Un autre exemple montrant que prendre en compte le contexte est primordial se trouve dans l’affirmation d’Ellen White que « les serviteurs de Dieu ne peuvent agir aujourd’hui par des miracles, parce que des oeuvres feintes de guérison, prétendument divines, seront accomplies » 13. Cette phrase semble en désaccord avec la position adventiste que tous les dons spirituels donnés à l’Eglise chrétienne (1 Corinthiens 12 et Ephésiens 4) continueront jusqu’à la fin des temps (1 Corinthiens 1:7. De plus, cette phrase contredit apparemment les propres commentaires d’Ellen White selon laquelle dans les derniers jours « Les malades seront guéris, des miracles et des prodiges accompagneront les croyants. » 14 Comment comprendre tout ça ?

Cette contradiction apparente survient lorsqu’on ne lit pas avec attention toute la page 15. Ellen White donne deux éléments importants.
Premièrement, elle décrivait spécifiquement les conditions d’alors. En effet, lorsqu’elle fait référence aux « guérisons miraculeuses », elle affirme qu’on « ne peut pas les accomplir ainsi aujourd’hui » (c’est nous qui mettons en gras). De plus, « les serviteurs de Dieu aujourd’hui ne peuvent pas oeuvrer par le moyen de miracles » (c’est nous qui mettons en gras).
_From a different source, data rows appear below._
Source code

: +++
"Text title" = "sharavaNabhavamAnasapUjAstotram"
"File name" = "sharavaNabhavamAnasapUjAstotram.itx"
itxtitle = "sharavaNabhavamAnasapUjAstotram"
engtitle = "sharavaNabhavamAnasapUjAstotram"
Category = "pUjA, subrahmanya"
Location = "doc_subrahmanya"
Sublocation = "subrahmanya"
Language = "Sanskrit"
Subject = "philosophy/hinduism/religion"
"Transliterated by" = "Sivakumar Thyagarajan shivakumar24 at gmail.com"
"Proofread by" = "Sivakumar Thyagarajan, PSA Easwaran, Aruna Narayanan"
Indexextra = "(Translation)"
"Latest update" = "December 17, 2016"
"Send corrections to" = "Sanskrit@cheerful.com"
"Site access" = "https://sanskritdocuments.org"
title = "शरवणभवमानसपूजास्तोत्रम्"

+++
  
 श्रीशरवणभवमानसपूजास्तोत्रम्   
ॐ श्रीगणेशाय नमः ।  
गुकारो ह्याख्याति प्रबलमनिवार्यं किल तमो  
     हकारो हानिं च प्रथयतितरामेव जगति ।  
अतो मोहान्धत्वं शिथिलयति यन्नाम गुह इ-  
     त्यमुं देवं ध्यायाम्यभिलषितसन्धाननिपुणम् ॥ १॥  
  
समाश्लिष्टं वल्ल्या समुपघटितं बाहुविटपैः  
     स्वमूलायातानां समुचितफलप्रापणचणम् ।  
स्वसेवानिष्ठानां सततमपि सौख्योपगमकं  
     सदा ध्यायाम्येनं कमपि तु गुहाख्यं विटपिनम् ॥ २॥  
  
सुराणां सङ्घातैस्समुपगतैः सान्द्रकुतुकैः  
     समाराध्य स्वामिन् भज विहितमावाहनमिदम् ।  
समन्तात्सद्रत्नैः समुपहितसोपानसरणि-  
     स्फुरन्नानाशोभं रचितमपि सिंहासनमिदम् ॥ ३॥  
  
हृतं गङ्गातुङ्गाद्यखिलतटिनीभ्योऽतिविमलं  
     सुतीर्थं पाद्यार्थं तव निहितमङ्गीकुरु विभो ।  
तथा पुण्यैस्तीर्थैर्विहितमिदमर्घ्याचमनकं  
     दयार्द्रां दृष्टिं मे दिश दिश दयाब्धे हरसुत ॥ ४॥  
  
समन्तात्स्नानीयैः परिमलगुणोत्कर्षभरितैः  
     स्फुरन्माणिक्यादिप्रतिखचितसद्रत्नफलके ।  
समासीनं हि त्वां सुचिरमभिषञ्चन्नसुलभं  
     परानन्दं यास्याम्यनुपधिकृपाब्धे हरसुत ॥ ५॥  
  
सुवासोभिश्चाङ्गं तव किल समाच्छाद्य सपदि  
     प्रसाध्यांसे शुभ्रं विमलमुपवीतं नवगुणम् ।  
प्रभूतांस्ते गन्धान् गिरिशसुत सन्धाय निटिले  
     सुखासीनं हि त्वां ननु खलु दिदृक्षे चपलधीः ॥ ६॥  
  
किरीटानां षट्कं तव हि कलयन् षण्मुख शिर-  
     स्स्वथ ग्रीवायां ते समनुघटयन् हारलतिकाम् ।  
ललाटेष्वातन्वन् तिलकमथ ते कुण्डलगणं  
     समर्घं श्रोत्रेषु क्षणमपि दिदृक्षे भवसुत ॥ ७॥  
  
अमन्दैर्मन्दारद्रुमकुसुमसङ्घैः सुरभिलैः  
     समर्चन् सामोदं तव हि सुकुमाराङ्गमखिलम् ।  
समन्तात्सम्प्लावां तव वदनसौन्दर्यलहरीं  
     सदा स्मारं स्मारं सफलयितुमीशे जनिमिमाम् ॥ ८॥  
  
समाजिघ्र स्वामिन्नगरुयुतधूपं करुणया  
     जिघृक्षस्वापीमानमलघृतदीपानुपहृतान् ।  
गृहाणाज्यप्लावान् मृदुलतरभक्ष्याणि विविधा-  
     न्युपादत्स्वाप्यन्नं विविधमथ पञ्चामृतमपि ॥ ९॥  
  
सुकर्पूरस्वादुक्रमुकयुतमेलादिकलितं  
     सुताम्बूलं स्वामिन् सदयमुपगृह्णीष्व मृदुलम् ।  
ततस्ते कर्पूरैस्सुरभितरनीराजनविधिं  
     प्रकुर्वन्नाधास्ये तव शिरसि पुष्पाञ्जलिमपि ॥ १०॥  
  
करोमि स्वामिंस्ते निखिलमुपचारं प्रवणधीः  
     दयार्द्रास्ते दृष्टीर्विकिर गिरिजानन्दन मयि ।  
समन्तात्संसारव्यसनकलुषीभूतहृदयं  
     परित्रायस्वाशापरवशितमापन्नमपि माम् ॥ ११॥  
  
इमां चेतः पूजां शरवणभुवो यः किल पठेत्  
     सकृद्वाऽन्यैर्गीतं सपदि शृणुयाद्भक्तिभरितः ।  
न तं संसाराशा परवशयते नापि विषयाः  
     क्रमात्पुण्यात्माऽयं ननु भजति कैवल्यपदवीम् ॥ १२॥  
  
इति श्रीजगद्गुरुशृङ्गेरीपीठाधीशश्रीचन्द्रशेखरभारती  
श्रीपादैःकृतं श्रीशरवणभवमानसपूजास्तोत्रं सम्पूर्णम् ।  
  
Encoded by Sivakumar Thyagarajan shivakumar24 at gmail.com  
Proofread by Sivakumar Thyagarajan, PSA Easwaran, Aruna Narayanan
Deuxièmement, elle annonçait ce que le Seigneur lui avait dit à ce moment-là : « L’oeuvre de la guérison physique, alliée à l’enseignement de la Parole s’effectuerait le mieux dans la mise en place de sanatoriums où (…) l’oeuvre missionnaire médicale authentique pourrait être menée à bien. (…) C’est ce que le Seigneur a prévu pour que l’oeuvre missionnaire médicale évangélique puisse être accomplie pour beaucoup d’âmes. » 16 En d’autres termes, à ce moment-là, se distinguant d’exemples de faux miracles de guérison, l’oeuvre de guérison divine peut s’accomplir au mieux par le programme du sanatorium d’enseigner intelligemment sur la cause et le soin de la maladie.

Un autre exemple de propos déformés affirme que « rire est un péché », en se servant de la citation « Christ a souvent pleuré mais on n’a jamais su s’Il avait ri, (…) imitant le Modèle divin et infaillible. » De ce que l’on sait de Jésus dans la Bible, cette phrase semble étrange. Après tout, pourquoi les enfants l’entouraient-ils avec enthousiasme ? Puis on remarque l’ellipse, il manque quelque chose.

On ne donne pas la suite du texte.